Quality Control and Quality Assurance: What is the Difference? 

When it comes to making sure products are of a high standard, quality control, and quality assurance are frequently used in the same way, but how do they differ? 

Despite their close ties and inclusion in quality management, quality control and assurance have fundamentally different goals. Quality assurance is intended to prevent defects, while quality control is intended to identify defects.  

To learn more, let us take a closer look at both terms. 

What does Quality Assurance mean for the Food and Beverages Industry? 

Quality assurance (QA) is a set of activities designed to ensure that products developed through the development processes are high quality. As a proactive process, it targets the process by which a product is made to prevent defects from occurring. QA aims to eliminate defects during development by improving development and testing processes. 

Quality assurance requires establishing an effective quality management system and assessing its effectiveness. Additionally, all development team members are responsible for ensuring quality is achieved.

Quality Control: Why it is So Important? 

Below are some reasons why companies dealing in foods and beverages should not ignore quality control: 

Lower production costs  

Companies can significantly reduce their production costs by conducting effective inspections and controls during production and operations in the food industry. Substandard products and waste increase production costs even more. Keeping track of the quality of products and wastages makes production more efficient and lowers the cost of manufacturing. 

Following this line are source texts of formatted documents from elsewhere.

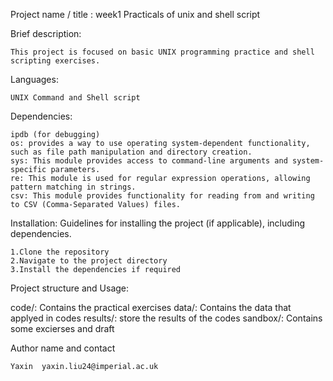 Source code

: Project name / title : week1 Practicals of unix and shell script

Brief description: 

    This project is focused on basic UNIX programming practice and shell scripting exercises. 

Languages:

    UNIX Command and Shell script

Dependencies: 

    ipdb (for debugging)
    os: provides a way to use operating system-dependent functionality, such as file path manipulation and directory creation.
    sys: This module provides access to command-line arguments and system-specific parameters.
    re: This module is used for regular expression operations, allowing pattern matching in strings.
    csv: This module provides functionality for reading from and writing to CSV (Comma-Separated Values) files.

Installation: Guidelines for installing the project (if applicable), including dependencies.

    1.Clone the repository
    2.Navigate to the project directory
    3.Install the dependencies if required

Project structure and Usage: 

code/: Contains the practical exercises
data/: Contains the data that applyed in codes
results/: store the results of the codes
sandbox/: Contains some excierses and draft

Author name and contact 
    
    Yaxin  yaxin.liu24@imperial.ac.uk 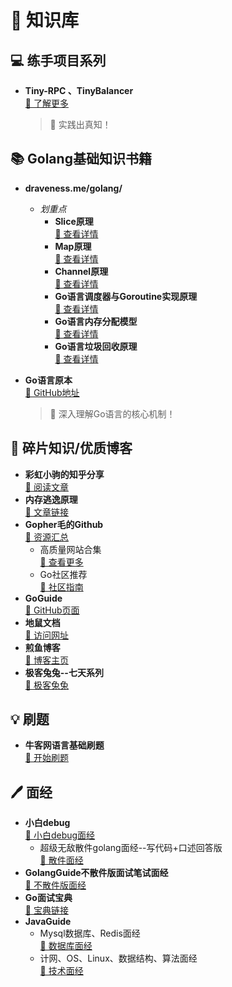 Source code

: # 📘 知识库

## 💻 练手项目系列
- **Tiny-RPC 、TinyBalancer**  
  [🔗 了解更多](https://www.zhihu.com/question/369863905/answer/2444168149?utm_campaign=shareopn&utm_content=group1_Answer&utm_medium=social&utm_psn=1881589254443995460&utm_source=wechat_session)  
  > 🎯 实践出真知！

## 📚 Golang基础知识书籍
- **draveness.me/golang/**  
  - _划重点_  
    - **Slice原理**  
      [🔗 查看详情](https://link.zhihu.com/?target=https%3A//draveness.me/golang/docs/part2-foundation/ch03-datastructure/golang-array-and-slice/)  
    - **Map原理**  
      [🔗 查看详情](https://link.zhihu.com/?target=https%3A//draveness.me/golang/docs/part2-foundation/ch03-datastructure/golang-hashmap/)  
    - **Channel原理**  
      [🔗 查看详情](https://link.zhihu.com/?target=https%3A//draveness.me/golang/docs/part3-runtime/ch06-concurrency/golang-channel/)  
    - **Go语言调度器与Goroutine实现原理**  
      [🔗 查看详情](https://link.zhihu.com/?target=https%3A//draveness.me/golang/docs/part3-runtime/ch06-concurrency/golang-goroutine/)  
    - **Go语言内存分配模型**  
      [🔗 查看详情](https://link.zhihu.com/?target=https%3A//draveness.me/golang/docs/part3-runtime/ch07-memory/golang-memory-allocator/)  
    - **Go语言垃圾回收原理**  
      [🔗 查看详情](https://link.zhihu.com/?target=https%3A//draveness.me/golang/doc)

- **Go语言原本**  
  [🔗 GitHub地址](https://github.com/golang-design/under-the-hood)  
  > 🌟 深入理解Go语言的核心机制！

## 🔗 碎片知识/优质博客
- **彩虹小驹的知乎分享**  
  [🔗 阅读文章](https://www.zhihu.com/question/369863905/answer/2444168149?utm_campaign=shareopn&utm_content=group1_Answer&utm_medium=social&utm_psn=1881589254443995460&utm_source=wechat_session)
- **内存逃逸原理**  
  [🔗 文章链接](https://segmentfault.com/a/1190000040610063)
- **Gopher毛的Github**  
  [🔗 资源汇总](https://github.com/mao888/golang-guide)  
  - 高质量网站合集  
    [🔗 查看更多](https://github.com/mao888/golang-guide/blob/main/golang/go-study/%E8%B5%84%E6%96%99%E5%BA%93/%E8%B6%85%E9%AB%98%E8%B4%A8%E9%87%8F%E7%BD%91%E7%AB%99.md)
  - Go社区推荐  
    [🔗 社区指南](https://github.com/mao888/golang-guide/blob/main/golang/go-study/%E8%B5%84%E6%96%99%E5%BA%93/Go%20%E5%AD%A6%E4%B9%A0%E6%8E%A8%E8%8D%90%E7%A4%BE%E5%8C%BA%E7%BD%91%E7%AB%99%E5%8D%9A%E4%B8%BB.md)
- **GoGuide**  
  [🔗 GitHub页面](https://github.com/golang-design)
- **地鼠文档**  
  [🔗 访问网址](https://www.topgoer.cn/)
- **煎鱼博客**  
  [🔗 博客主页](https://eddycjy.com/)
- **极客兔兔--七天系列**  
  [🔗 极客兔兔](https://geektutu.com/)

## 💡 刷题
- **牛客网语言基础刷题**  
  [🔗 开始刷题](https://www.nowcoder.com/exam/oj?questionJobId=10&subTabName=online_coding_page)

## 🖊️ 面经
- **小白debug**  
  [🔗 小白debug面经](https://golangguide.top)  
  - 超级无敌散件golang面经--写代码+口述回答版  
    [🔗 散件面经](https://golangguide.top/golang/%E9%9D%A2%E8%AF%95%E9%A2%98/1.Go%E5%85%A5%E9%97%A8.html)
- **GolangGuide不散件版面试笔试面经**  
  [🔗 不散件版面经](https://golang.design/go-questions/slice/vs-array/)
- **Go面试宝典**  
  [🔗 宝典链接](https://goguide.ryansu.tech/guide/concepts/database/SQL/1-database-basic.html#%E5%85%B3%E7%B3%BB%E9%94%AE)
- **JavaGuide**  
  - Mysql数据库、Redis面经  
    [🔗 数据库面经](https://javaguide.cn/database/mysql/mysql-questions-01.html)
  - 计网、OS、Linux、数据结构、算法面经  
    [🔗 技术面经](https://javaguide.cn/cs-basics/network/other-network-questions.html)
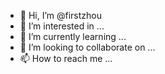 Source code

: - 👋 Hi, I’m @firstzhou
- 👀 I’m interested in ...
- 🌱 I’m currently learning ...
- 💞️ I’m looking to collaborate on ...
- 📫 How to reach me ...

<!---
firstzhou/firstzhou is a ✨ special ✨ repository because its `README.md` (this file) appears on your GitHub profile.
You can click the Preview link to take a look at your changes.
--->
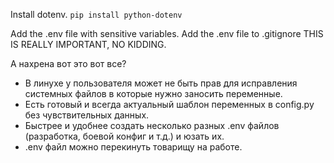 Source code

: Install dotenv.
`pip install python-dotenv`

Add the .env file with sensitive variables.
Add the .env file to .gitignore THIS IS REALLY IMPORTANT, NO KIDDING.

А нахрена вот это вот все?
- В линухе у пользователя может не быть прав для исправления системных файлов в которые нужно заносить переменные.
- Есть готовый и всегда актуальный шаблон переменных в config.py без чувствительных данных.
- Быстрее и удобнее создать несколько разных .env файлов (разработка, боевой конфиг и т.д.) и юзать их.
- .env файл можно перекинуть товарищу на работе. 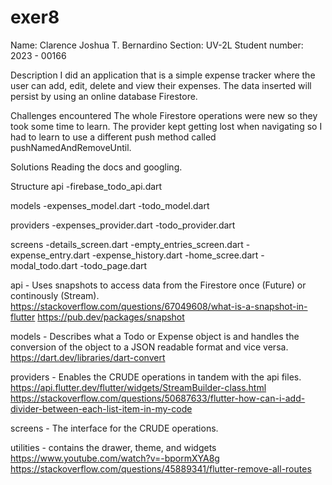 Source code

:# exer8
Name: Clarence Joshua T. Bernardino
Section: UV-2L
Student number: 2023 - 00166

Description
I did an application that is a simple expense tracker where the user can add, edit, delete and view their expenses. The data inserted will persist by using an online database Firestore. 

Challenges encountered
The whole Firestore operations were new so they took some time to learn. The provider kept getting lost when navigating so I had to learn to use a different push method called pushNamedAndRemoveUntil. 

Solutions
Reading the docs and googling.

Structure
api
-firebase_todo_api.dart 

models
-expenses_model.dart
-todo_model.dart

providers
-expenses_provider.dart
-todo_provider.dart

screens
-details_screen.dart
-empty_entries_screen.dart
-expense_entry.dart
-expense_history.dart
-home_scree.dart
-modal_todo.dart
-todo_page.dart

api - Uses snapshots to access data from the Firestore once (Future) or continously (Stream).
https://stackoverflow.com/questions/67049608/what-is-a-snapshot-in-flutter
https://pub.dev/packages/snapshot

models - Describes what a Todo or Expense object is and handles the conversion of the object to a JSON readable format and vice versa. 
https://dart.dev/libraries/dart-convert

providers - Enables the CRUDE operations in tandem with the api files.
https://api.flutter.dev/flutter/widgets/StreamBuilder-class.html
https://stackoverflow.com/questions/50687633/flutter-how-can-i-add-divider-between-each-list-item-in-my-code

screens - The interface for the CRUDE operations.

utilities - contains the drawer, theme, and widgets
https://www.youtube.com/watch?v=-bpormXYA8g
https://stackoverflow.com/questions/45889341/flutter-remove-all-routes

Related Article: Digital Records helping Manufacturing Companies to reduce the Quality Costs to Halves

Positive Customer Experience 

Quality control enhances the goodwill of a company by manufacturing goods that are of higher quality and meet the needs of customers. Consequently, offline, and online advertising channels result in a positive brand reputation. Businesses with a positive reputation can raise funds quickly. Moreover, a company with a good reputation is more likely to survive in a highly competitive market if its goodwill is enhanced. 

Streamlines Pricing 

It is possible to ensure uniform product quality by implementing quality control measures in the food industry. It dramatically simplifies price-fixing. Companies no longer must worry about commodity prices changing continually. 

Maximize Revenue 

By maintaining quality control, a company can produce superior quality products, attract new customers to the brand, and increase sales. In addition to providing maintenance of current demand, it generates a new market for the company’s products. With the rise of social media, it has become more critical for brands to watch what is happening. Negative customer feedback can undermine a brand’s reputation. 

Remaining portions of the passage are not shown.